No bill was announced in the Queen’s speech on Tuesday but the foreign secretary is reported to have asked officials to prepare the draft, which would put the UK in breach of its treaty obligations.
As well as scrapping checks, the draft legislation would also take away powers of the European court of justice and remove all requirement for Northern Irish businesses to follow EU regulations.
A government source confirmed Truss intended to move unilaterally to prepare to change parts of the protocol but denied the UK government had given up on negotiation. Truss is understood to have formed the view that the UK cannot wait for negotiations to conclude before preparing to act unilaterally, given the election results in Northern Ireland over the weekend.
Senior UK sources emphasised that stability in Northern Ireland was at stake with the glacial pace of talks and while the EU has made clear that its mandate is not set to change.
Some cabinet ministers, including the chancellor, Rishi Sunak, and the levelling up secretary, Michael Gove, were said to be uneasy about the high stakes involved in Truss’s strategy and the possibility of a trade war with the EU as the UK stands on the brink of a potential recession.
Cabinet sources suggested Truss’s manoeuvres were part of “leadership feather-fluttering” – hinting they were designed to put her at odds with Sunak in the minds of Conservative backbenchers. Sources close to Gove and Sunak denied they were trying to block Truss’s plans.
The draft bill was initially understood to be intended to grant ministers the power in principle to override the treaty – but not necessarily to be used in practice. However, the Times reported on Tuesday that the bill would go further than expected and scrap parts of the protocol.
Such a move is expected to provoke legal retaliation by the EU were it to go ahead – including the bloc potentially imposing new tariffs.
Truss will argue that the election results in Northern Ireland give the negotiations a fresh sense of urgency because the Democratic Unionist party has said it will boycott any participation in a new government at Stormont until the issue is resolved.

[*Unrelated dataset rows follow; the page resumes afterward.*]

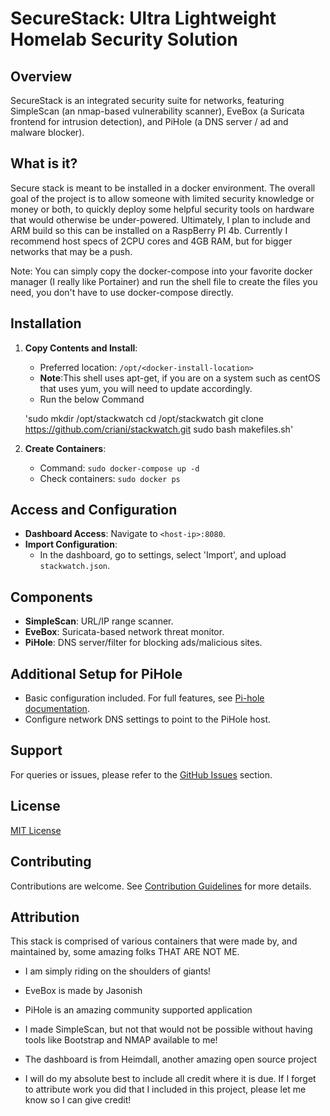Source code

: # SecureStack: Ultra Lightweight Homelab Security Solution

## Overview
SecureStack is an integrated security suite for networks, featuring SimpleScan (an nmap-based vulnerability scanner), EveBox (a Suricata frontend for intrusion detection), and PiHole (a DNS server / ad and malware blocker).

## What is it?
Secure stack is meant to be installed in a docker environment. The overall goal of the project is to allow someone with limited security knowledge or money or both, to quickly deploy some helpful security tools on hardware that would otherwise be under-powered. Ultimately, I plan to include and ARM build so this can be installed on a RaspBerry PI 4b. Currently I recommend host specs of 2CPU cores and 4GB RAM, but for bigger networks that may be a push. 

Note: You can simply copy the docker-compose into your favorite docker manager (I really like Portainer) and run the shell file to create the files you need, you don't have to use docker-compose directly. 

## Installation
1. **Copy Contents and Install**: 
   - Preferred location: `/opt/<docker-install-location>`
   - **Note**:This shell uses apt-get, if you are on a system such as centOS that uses yum, you will need to update accordingly. 
   - Run the below Command
   
   'sudo mkdir /opt/stackwatch 
   cd /opt/stackwatch
   git clone https://github.com/criani/stackwatch.git
   sudo bash makefiles.sh'

2. **Create Containers**:
   - Command: `sudo docker-compose up -d`
   - Check containers: `sudo docker ps`

## Access and Configuration
- **Dashboard Access**: Navigate to `<host-ip>:8080`.
- **Import Configuration**:
  - In the dashboard, go to settings, select 'Import', and upload `stackwatch.json`.

## Components
- **SimpleScan**: URL/IP range scanner.
- **EveBox**: Suricata-based network threat monitor.
- **PiHole**: DNS server/filter for blocking ads/malicious sites.

## Additional Setup for PiHole
- Basic configuration included. For full features, see [Pi-hole documentation](https://pi-hole.net/).
- Configure network DNS settings to point to the PiHole host.

## Support
For queries or issues, please refer to the [GitHub Issues](#) section.

## License
[MIT License](LICENSE)

## Contributing
Contributions are welcome. See [Contribution Guidelines](CONTRIBUTING.md) for more details.

## Attribution
This stack is comprised of various containers that were made by, and maintained by, some amazing folks THAT ARE NOT ME. 
- I am simply riding on the shoulders of giants! 
- EveBox is made by Jasonish
- PiHole is an amazing community supported application
- I made SimpleScan, but not that would not be possible without having tools like Bootstrap and NMAP available to me!
- The dashboard is from Heimdall, another amazing open source project

- I will do my absolute best to include all credit where it is due. If I forget to attribute work you did that I included in this project, please let me know so I can give credit!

Sinn Féin, which won the most seats at Stormont for the first time, said Northern Ireland was becoming “collateral damage” in the dispute.

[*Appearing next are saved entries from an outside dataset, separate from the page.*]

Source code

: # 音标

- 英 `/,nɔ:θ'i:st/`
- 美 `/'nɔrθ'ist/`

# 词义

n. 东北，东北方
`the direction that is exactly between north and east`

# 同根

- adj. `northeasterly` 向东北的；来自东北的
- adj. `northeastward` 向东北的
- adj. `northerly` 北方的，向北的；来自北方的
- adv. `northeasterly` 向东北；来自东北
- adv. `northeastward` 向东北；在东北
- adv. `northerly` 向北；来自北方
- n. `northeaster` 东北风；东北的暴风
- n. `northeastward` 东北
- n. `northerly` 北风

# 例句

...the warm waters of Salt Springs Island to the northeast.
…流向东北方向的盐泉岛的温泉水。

Boris Johnson spoke to Ireland’s taoiseach, Micheál Martin, on Tuesday morning. No 10 said he underlined the grave situation in Northern Ireland and reiterated warnings about the protocol.

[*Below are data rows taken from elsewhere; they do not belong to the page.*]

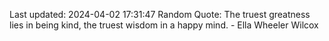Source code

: Last updated: 2024-04-02 17:31:47
Random Quote: The truest greatness lies in being kind, the truest wisdom in a happy mind. - Ella Wheeler Wilcox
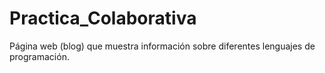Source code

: # Practica_Colaborativa
Página web (blog) que muestra información sobre diferentes lenguajes de programación.
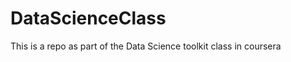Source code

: DataScienceClass
================

This is a repo as part of the Data Science toolkit class in coursera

“Despite repeated efforts by the UK government over many months to fix the protocol, including those sections related to the movement of goods and governance, the European Commission had not taken the steps necessary to help address the economic and political disruption on the ground,” No 10 said of the call.
“The prime minister reiterated that the UK government would take action to protect peace and political stability in Northern Ireland if solutions could not be found.”
A UK government spokesperson said: “Our focus has been, and will continue to be, preserving peace and stability in Northern Ireland. No decisions have yet been taken on the way forward. However, the situation is now very serious.
“We have always been clear that action will be taken to protect the Belfast [Good Friday] agreement if solutions cannot be found to fix the protocol.”
The Irish deputy prime minister, Leo Varadkar, who reached agreement with Johnson on the protocol in October 2019, suggested the UK was using threats to gain leverage in negotiations.
However, he warned the UK could not simply “resile” from the international treaty by unilaterally tearing up the protocol.
“If that is their approach, then we have a real problem here,” he told RTÉ. “It’s one thing to engage in a bit of sabre rattling … but if they were to actually go down that route, it will be very serious.”
Labour’s Jenny Chapman, a shadow minister, said the action “risks a trade war during a cost of living crisis”.